Lascia perplessi, innanzitutto, che l’esecutivo voglia occuparsi pure di chi fa impresa all’estero, specie considerato che imprenditori italiani spesso si spostano altrove proprio per sfuggire all’invasività delle regole nazionali.

Inoltre, quali saranno i destinatari del disciplinare?  Cioè cosa intende Lollobrigida per ristorante italiano? È un ristorante che propone classiche ricette italiane? Oppure ove si usano solo prodotti italiani? Peraltro, la pretesa dell’utilizzo di questi ultimi in giro per il mondo si scontrerebbe con la politica del chilometro zero, che prevede l’uso solo di prodotti locali a fini di sostenibilità ambientale.

Soprattutto, non è chiaro come il progetto che ha in mente Lollobrigida possa essere realizzato. Si esclude che il governo italiano abbia il potere di imporre all’estero norme di legge nazionali: la sovranità, inclusa quella alimentare, può essere esercitata all’interno dei propri confini, non in paesi terzi.

È probabile che il ministro non si riferisca a vere e proprie norme, ma a un insieme di indicazioni cui dovrà conformarsi chi voglia ottenere una certificazione di “italianità”. In ogni caso, desta perplessità il fatto che Lollobrigida pretenda di stabilire ciò che è ristorazione italiana e ciò che non lo è.

Ospitalità italiana

Il progetto del ministro sembra ricalcare un’iniziativa già esistente, il marchio “Ospitalità Italiana”, che però non prevede alcun coinvolgimento del governo.

Come si legge sul sito dell’Isnart, Istituto Nazionale Ricerche Turistiche, «Ospitalità Italiana è un’iniziativa del Sistema delle Camere di Commercio che, dal 1997, garantisce al consumatore standard qualitativi sulle imprese ricettive e ristorative certificate». La certificazione attesta la garanzia del rispetto di requisiti definiti in un disciplinare.

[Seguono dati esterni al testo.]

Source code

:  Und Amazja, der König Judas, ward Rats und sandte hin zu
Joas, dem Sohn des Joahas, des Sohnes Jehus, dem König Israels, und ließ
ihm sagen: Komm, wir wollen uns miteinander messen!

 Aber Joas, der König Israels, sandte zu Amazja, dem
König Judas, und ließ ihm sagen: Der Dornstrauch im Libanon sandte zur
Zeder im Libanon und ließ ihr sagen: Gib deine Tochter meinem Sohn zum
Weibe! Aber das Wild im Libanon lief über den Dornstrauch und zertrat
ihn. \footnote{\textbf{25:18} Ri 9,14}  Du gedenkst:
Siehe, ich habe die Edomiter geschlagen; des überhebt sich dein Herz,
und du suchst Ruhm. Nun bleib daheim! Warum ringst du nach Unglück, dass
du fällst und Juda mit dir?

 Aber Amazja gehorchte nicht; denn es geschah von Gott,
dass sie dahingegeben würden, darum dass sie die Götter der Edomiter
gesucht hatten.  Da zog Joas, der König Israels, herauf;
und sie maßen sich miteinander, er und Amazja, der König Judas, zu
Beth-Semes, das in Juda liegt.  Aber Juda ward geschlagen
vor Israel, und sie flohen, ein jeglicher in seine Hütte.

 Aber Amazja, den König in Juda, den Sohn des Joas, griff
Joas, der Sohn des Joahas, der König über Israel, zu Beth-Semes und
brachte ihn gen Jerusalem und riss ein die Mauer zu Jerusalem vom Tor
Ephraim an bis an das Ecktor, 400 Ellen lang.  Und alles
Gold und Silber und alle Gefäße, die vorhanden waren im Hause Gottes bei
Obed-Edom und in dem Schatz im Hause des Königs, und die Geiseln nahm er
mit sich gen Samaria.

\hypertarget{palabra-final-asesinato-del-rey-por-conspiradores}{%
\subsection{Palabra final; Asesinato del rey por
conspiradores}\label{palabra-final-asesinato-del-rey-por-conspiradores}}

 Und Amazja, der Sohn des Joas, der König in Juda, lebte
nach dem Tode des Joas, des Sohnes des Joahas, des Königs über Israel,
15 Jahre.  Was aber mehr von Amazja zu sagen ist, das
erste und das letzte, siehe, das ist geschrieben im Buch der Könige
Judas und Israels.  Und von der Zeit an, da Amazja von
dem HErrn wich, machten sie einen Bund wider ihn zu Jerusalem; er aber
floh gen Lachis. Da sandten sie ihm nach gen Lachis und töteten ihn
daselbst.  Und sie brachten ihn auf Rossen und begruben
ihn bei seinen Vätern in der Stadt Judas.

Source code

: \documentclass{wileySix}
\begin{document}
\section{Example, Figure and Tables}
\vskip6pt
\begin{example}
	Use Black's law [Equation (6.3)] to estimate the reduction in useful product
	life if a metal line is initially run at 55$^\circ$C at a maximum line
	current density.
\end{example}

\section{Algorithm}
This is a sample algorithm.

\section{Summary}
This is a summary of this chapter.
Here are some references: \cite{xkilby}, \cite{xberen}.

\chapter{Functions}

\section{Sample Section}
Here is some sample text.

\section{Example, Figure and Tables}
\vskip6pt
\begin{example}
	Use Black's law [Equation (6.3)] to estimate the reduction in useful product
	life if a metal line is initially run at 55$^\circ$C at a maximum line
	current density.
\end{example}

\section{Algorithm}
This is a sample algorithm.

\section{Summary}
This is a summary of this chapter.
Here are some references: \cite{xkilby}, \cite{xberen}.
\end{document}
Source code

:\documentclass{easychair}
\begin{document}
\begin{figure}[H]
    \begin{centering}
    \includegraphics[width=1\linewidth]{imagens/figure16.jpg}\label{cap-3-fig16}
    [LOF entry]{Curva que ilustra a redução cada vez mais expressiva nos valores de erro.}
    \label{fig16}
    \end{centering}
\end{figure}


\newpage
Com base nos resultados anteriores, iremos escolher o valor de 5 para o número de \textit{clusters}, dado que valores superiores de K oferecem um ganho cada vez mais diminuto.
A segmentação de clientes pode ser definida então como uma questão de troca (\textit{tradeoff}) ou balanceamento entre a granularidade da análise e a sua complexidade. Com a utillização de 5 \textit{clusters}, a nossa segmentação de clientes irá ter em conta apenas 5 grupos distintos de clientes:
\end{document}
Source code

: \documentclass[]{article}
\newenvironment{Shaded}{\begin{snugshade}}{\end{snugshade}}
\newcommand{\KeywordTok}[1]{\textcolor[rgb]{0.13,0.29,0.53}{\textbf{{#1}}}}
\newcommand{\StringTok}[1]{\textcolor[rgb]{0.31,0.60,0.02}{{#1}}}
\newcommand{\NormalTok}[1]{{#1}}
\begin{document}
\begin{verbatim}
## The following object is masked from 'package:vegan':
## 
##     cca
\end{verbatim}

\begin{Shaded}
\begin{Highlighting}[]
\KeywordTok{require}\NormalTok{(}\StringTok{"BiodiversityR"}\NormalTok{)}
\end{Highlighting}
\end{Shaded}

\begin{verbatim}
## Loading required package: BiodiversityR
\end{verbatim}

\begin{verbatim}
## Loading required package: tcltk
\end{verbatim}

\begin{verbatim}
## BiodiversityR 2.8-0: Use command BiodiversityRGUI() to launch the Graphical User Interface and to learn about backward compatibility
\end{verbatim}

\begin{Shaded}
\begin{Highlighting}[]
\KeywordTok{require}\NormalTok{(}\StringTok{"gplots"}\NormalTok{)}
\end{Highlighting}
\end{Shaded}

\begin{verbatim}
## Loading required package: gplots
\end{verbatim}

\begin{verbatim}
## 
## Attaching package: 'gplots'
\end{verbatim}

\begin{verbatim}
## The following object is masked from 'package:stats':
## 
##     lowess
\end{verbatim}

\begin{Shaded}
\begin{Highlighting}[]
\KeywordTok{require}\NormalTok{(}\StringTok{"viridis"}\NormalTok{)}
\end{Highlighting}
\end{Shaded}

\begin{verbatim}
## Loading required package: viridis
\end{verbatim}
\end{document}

Un sistema di rating tramuta tali requisiti in Kpi (Key Performance Index), indicatori che consentono di verificare se l’azienda è idonea a ottenere la certificazione, analizzando il livello che essa raggiunge in quattro aree (qualità del servizio, promozione del territorio, identità, notorietà).

Per i ristoranti all’estero c’è un apposito elenco di regole, che individua requisiti obbligatori per ottenere l’attestazione di qualità, previo iter di valutazione. Tra queste, la presenza di almeno una persona che sappia parlare italiano; presenza di almeno un cuoco di provata formazione ed esperienza in cucina italiana.

Serve anche un menu composto per almeno il 50 per cento da piatti della tradizione gastronomica italiana; una carta dei vini che includa almeno cinque etichette Dop o Igp.

Ci sono, poi, requisiti non obbligatori, ma che contribuiscono al punteggio finale: tra questi, l’utilizzo di prodotti Doc-Dop-Igp nell’elaborazione dei piatti del menu o la presenza di elementi decorativi identificativi del made in Italy o dell’Italian style.

Se Lollobrigida ha in mente un’idea similare, perché duplicare un’iniziativa sperimentata da anni?u E perché si arroga competenze delle quali non si comprende il fondamento in diritto? Forse vuole dare un senso al suo ministero, il cui senso continua a sfuggire?